I wish I could have believed him, asked
“What about my parents?”
“Go see them tonight, tell them you’re going for a fresh start. They’ll be glad you’re shaping up.”
Bollocks.
His eggs came and he dug in. My coffee was cold and not even the Beam could liven it. I asked
“That’s it, I just split and what, wait?”
His mouth full, he said
“You got it. You’re out of it.”
I stood up, threw a mess of bucks on the table, said
“I’ll be moving then. Any last words of advice, any wisdom to speed me on my way?”
I let the sarcasm leak all over the words. He said
“Sure, you should have had the eggs. They’re real fine.”
That evening I called Shannon and her opening words were
“You murdering bastard.”
I tried to explain but she was shouting, calling me all sorts of names. I managed to say
“I have to leave town but Todd will be by. You’ll see, I’m not the one who killed Jeff.”
She was quiet and I thought maybe I’d reached her, then she said
“Run, it’s what I’d expect of you.”
And hung up.
I had one item of business to take care of. Todd might have his plans but I had to do something. I called Griffin, told him I’d decided to do as he asked but I needed him to help me dispose of the body. He said
“Atta boy.”
“The pier, you know which one.”
Deserted at night, used to be one busy mother but not no more.

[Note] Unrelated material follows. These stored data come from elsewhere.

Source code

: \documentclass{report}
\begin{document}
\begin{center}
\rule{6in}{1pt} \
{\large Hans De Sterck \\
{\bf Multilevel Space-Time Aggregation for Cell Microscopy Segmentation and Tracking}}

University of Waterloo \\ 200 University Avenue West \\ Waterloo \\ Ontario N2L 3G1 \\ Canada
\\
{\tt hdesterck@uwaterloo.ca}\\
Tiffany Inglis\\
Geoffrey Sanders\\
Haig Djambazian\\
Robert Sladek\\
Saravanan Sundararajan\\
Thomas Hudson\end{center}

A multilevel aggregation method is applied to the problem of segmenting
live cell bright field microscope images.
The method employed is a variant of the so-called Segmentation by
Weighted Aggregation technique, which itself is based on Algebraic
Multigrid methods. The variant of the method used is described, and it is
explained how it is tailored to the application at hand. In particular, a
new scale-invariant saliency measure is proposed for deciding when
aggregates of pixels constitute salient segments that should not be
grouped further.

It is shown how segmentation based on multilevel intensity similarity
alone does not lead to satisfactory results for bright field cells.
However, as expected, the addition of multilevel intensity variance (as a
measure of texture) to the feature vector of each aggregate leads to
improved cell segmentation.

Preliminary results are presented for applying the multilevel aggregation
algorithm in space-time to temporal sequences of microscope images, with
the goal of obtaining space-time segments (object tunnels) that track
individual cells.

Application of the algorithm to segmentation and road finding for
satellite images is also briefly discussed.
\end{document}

Only the vermin run it now, human and rodent. I was parked by the water when Griffin drove up. His smirk in place, he got out of the car, slid in beside me, asked
“So, when are you doing the dirty deed?”
I said
“It’s done.”
He was surprised, took a moment then,
“The bold policeman, where’s he at?”
“In the trunk.”
Before he could digest this I shot him in the gut, twice. His eyes were wide and I said
“They say that hurts like a son of a bitch. Are they right?”
I thought about putting the third one between his eyes, but that was too easy, not enough suffering.

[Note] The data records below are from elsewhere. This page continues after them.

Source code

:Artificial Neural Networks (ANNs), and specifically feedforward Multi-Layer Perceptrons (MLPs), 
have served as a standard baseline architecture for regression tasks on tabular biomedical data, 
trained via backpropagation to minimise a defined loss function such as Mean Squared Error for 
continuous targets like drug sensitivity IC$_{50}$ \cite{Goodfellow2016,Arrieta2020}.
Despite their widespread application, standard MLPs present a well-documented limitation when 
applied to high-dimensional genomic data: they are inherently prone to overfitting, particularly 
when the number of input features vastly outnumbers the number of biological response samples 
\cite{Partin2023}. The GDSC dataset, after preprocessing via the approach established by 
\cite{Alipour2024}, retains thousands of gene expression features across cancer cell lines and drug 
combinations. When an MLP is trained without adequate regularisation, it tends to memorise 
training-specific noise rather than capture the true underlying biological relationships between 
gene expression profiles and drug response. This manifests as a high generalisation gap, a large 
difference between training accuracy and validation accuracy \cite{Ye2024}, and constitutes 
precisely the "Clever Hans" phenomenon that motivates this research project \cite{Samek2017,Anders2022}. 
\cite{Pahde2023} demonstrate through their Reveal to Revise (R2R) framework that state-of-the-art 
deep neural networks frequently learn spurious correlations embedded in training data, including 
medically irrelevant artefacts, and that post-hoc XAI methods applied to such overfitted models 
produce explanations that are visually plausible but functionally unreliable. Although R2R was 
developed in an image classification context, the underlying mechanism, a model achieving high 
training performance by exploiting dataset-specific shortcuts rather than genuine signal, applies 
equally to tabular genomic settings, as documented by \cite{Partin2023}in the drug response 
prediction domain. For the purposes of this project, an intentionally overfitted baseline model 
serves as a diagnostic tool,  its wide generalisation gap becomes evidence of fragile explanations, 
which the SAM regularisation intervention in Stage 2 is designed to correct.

Dropping him over the pier, I said
“May you rot in hell.”
The next morning, I still had the Buick and drove by the North Tower, parked for a moment. I still had time to go up there, reconcile with my old man. I gave it serious consideration then let out a long breath, said
“Fuck him.”
Turned the car, headed for Penn Station. I was thinking of Shannon and hoped someone would still teach Sean how to catch. That kid had an arm on him.
My eyes were watering, probably the coke.

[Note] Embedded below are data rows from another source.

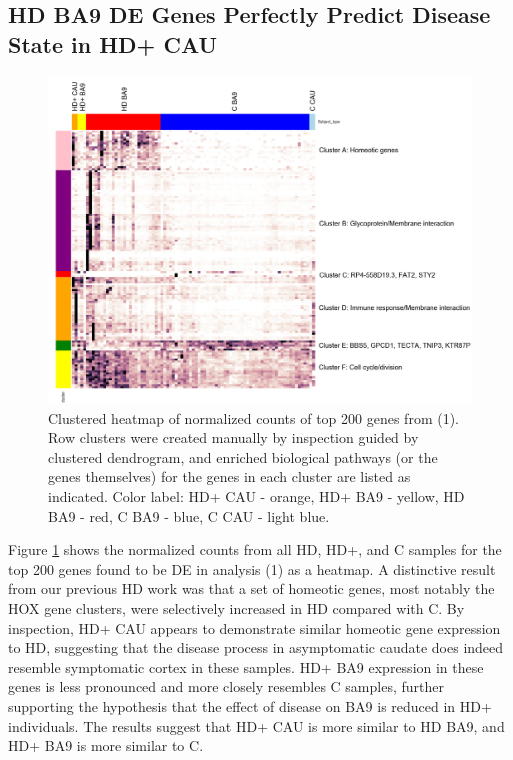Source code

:\documentclass[fleqn,10pt,table]{wlscirep}
\newcommand{\attn}[1]{\colorbox{red}{#1}}
\newcommand{\todo}[1]{\colorbox{yellow}{#1}}
\begin{document}
\subsection{HD BA9 DE Genes Perfectly Predict Disease State in HD+ CAU}
\begin{figure}
\centering
\includegraphics[width=0.7\linewidth]{heatmap.png}
\caption{Clustered heatmap of normalized counts of top 200 genes from (1). Row clusters were created manually by inspection guided by clustered dendrogram, and enriched  biological pathways (or the genes themselves) for the genes in each cluster are listed as indicated. Color label: HD+ CAU - orange, HD+ BA9 - yellow, HD BA9 - red, C BA9 - blue, C CAU - light blue. \label{fig:de_gene_heatmap}}
\end{figure}

Figure \ref{fig:de_gene_heatmap} shows the normalized counts from all HD, HD+, and C samples for the top 200 genes found to be DE in analysis (1) as a heatmap.
A distinctive result from our previous HD work \cite{Labadorf2017-qb} was that a set of homeotic genes, most notably the HOX gene clusters, were selectively increased in HD compared with C.
By inspection, HD+ CAU appears to demonstrate similar homeotic gene expression to HD, suggesting that the disease process in asymptomatic caudate does indeed resemble symptomatic cortex in these samples.
HD+ BA9 expression in these genes is less pronounced and more closely resembles C samples, further supporting the hypothesis that the effect of disease on BA9 is reduced in HD+ individuals.
The results suggest that HD+ CAU is more similar to HD BA9, and HD+ BA9 is more similar to C.
\end{document}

I hoped I could hook up in Kentucky. I mean, they have some good ole boys there.
You think?
“When two people fall in love and begin to feel that they’re made for one another, then it’s time for them to break off, for by going on they have everything to lose and nothing to gain.”
— Søren Kierkegaard
Men aren’t supposed to say shit like this, but the fact is that I loved Nicky. Yeah, here’s the part where I’m supposed to say, I wasn’t in love with Nicky. Sorry to disappoint you. I was in love with him, not like lustfully in love with him. Didn’t want to have his babies or anything, not that I could differentiate in third grade. We don’t talk about it much in our culture, but there’s very little can hold a candle to the infatuation a young boy has for his first hero. For some boys, it’s their dads. My dad... yeah, right!
Nick, he hated his father for the way he’d smack him around. I was jealous. At least his dad gave a shit, if not for Nick, for something, anyway. And the rough treatment produced in Nick another quality I admired: rage. We all have anger. I have more than most, but Nick was different. He was a rage cheetah, zero to seventy in the beat of a heart. It wasn’t blind rage either, though he was sometimes blinded by it. He could focus it like a laser sight on the forehead of his next target.